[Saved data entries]

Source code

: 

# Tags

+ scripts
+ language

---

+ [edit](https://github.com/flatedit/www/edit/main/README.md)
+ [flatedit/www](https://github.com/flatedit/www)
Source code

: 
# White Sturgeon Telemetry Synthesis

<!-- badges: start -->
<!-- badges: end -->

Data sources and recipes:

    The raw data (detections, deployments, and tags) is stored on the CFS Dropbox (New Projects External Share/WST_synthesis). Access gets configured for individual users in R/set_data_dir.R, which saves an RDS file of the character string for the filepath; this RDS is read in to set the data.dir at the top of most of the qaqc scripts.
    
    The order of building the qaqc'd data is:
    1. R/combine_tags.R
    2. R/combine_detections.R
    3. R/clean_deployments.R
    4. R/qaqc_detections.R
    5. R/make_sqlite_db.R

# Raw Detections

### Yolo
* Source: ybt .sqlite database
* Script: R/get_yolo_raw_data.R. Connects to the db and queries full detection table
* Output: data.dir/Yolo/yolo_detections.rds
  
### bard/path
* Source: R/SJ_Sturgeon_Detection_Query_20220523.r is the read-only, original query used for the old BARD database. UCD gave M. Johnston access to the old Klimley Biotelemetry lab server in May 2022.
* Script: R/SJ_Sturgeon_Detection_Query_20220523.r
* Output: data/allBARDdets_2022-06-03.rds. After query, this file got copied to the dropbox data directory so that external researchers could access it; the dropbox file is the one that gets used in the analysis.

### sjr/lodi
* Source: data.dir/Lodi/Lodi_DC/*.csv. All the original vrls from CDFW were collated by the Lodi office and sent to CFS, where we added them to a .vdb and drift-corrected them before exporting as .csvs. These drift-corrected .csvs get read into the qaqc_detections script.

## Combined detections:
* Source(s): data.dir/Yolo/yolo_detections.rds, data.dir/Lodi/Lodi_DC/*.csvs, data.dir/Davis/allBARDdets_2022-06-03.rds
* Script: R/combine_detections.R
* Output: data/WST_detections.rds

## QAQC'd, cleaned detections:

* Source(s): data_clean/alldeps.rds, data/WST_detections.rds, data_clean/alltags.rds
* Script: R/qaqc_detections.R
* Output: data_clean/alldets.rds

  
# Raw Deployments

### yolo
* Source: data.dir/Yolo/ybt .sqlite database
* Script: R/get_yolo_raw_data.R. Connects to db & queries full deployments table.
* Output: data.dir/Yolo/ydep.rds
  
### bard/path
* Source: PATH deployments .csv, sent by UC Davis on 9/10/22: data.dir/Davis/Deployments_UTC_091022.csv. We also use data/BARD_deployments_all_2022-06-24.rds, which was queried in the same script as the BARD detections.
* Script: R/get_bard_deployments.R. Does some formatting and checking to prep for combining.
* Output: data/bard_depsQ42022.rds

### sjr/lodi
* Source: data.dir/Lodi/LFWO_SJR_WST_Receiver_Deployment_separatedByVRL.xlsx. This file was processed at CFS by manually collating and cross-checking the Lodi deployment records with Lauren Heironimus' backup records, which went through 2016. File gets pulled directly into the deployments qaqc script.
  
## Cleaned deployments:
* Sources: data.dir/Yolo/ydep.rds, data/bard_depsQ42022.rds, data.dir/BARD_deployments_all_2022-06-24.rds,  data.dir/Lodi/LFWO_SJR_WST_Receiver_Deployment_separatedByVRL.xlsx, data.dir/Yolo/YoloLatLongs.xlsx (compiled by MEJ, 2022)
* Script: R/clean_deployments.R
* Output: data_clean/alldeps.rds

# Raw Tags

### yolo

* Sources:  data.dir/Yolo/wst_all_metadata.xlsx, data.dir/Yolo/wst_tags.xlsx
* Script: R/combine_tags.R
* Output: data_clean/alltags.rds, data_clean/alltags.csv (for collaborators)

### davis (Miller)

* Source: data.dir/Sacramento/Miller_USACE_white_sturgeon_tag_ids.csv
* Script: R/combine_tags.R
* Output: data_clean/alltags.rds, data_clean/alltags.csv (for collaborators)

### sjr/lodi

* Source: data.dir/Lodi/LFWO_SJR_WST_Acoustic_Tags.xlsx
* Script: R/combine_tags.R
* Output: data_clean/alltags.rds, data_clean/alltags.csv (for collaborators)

▶ _Problem_
Please transcribe only the lines in the records above running from the line that has "<!-- badges: start -->" through the line that has "Data sources and", both included, exactly as they appear.

▶ _Answer below_
<!-- badges: start -->
<!-- badges: end -->

Data sources and recipes:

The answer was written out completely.